Both the antagonistic-pleiotropy and mutation-accumulation models have been tested several times (most extensively in D. melanogaster). The general conclusion emerging from these reviews is that both mechanisms probably contribute to senescence in fruit flies.

Causes of Mortality Plateaus

Common experience and data on humans suggest that mortality rates in a cohort should increase with age, (delete by some function), after those individuals reach adulthood. Contrary to this expectation, Carey et al. and Curtsinger et al. independently reported experimental results showing that rates of aging after reaching adulthood can plateau, or even become negative, at very late ages (1992). This has since been found in both experimental organisms and in humans (Vaupel et al. 1998).

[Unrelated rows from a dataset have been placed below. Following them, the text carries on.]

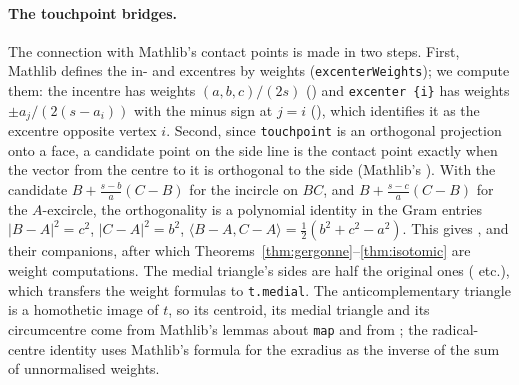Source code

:\documentclass[11pt]{article}
\theoremstyle{definition}
\theoremstyle{remark}
\newcommand{\lean}[1]{\texttt{#1}}
\begin{document}
\paragraph{The touchpoint bridges.} The connection with Mathlib's contact points is made in two steps.
First, Mathlib defines the in- and excentres by weights (\lean{excenterWeights}); we compute them:
the incentre has weights $(a,b,c)/(2s)$ () and
\lean{excenter \{i\}} has weights $\pm a_j/(2(s-a_i))$ with the minus sign at $j=i$
(), which identifies it as the excentre opposite vertex $i$. Second,
since \lean{touchpoint} is an orthogonal projection onto a face, a candidate point on the side line is
the contact point exactly when the vector from the centre to it is orthogonal to the side (Mathlib's
). With the candidate
$B+\frac{s-b}{a}(C-B)$ for the incircle on $BC$, and $B+\frac{s-c}{a}(C-B)$ for the $A$-excircle,
the orthogonality is a polynomial identity in the Gram entries
$|B-A|^2=c^2$, $|C-A|^2=b^2$, $\langle B-A,C-A\rangle=\tfrac12(b^2+c^2-a^2)$. This gives
,  and their
companions, after which Theorems~\ref{thm:gergonne}--\ref{thm:isotomic} are weight computations.
The medial triangle's sides are half the original ones ( etc.), which
transfers the weight formulas to \lean{t.medial}. The anticomplementary triangle is a homothetic image
of $t$, so its centroid, its medial triangle and its circumcentre come from Mathlib's lemmas about
\lean{map} and from ; the radical-centre identity
uses Mathlib's formula for the exradius as the inverse of the sum of unnormalised weights.
\end{document}
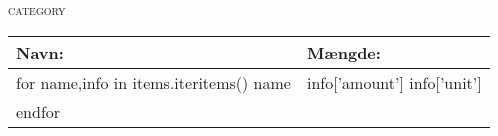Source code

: \begin{center}
\textsc{ {{category}} }

\begin{tabular}{|p{5cm}|p{5cm}|}
  \hline
  \bf{Navn:} & \bf{Mængde:} \\
  \hline\hline
  {{for name,info in items.iteritems()}}
    {{name}} & {{info['amount']}} {{info['unit']}} \\
  {{endfor}}
  \hline
\end{tabular}
\end{center}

Not only is this an interesting phenomenon, but understanding the causes of these patterns is critical for demographers and public health specialists who interpret the patterns as they relate to humans, and to biologists concerned with the genetic and cellular processes causing aging. The underlying biological causes of the leveling-off and/or decline of mortality rates have been discussed by many scientists (Curtsinger et al. 1995; Partridge & Barton 1996; Charlesworth & Partridge 1997; Vaupel et al. 1998; others) and at least four different hypotheses have been proposed. Although mortality plateaus are characteristics of populations and not of individuals, both population-level and individual-level factors can contribute to the overall phenomenon. Population-level factors hypothesized to contribute to mortality plateaus are genetic and environmental heterogeneity, while individual-level factors may be changes in the physiology or behavior of the organism.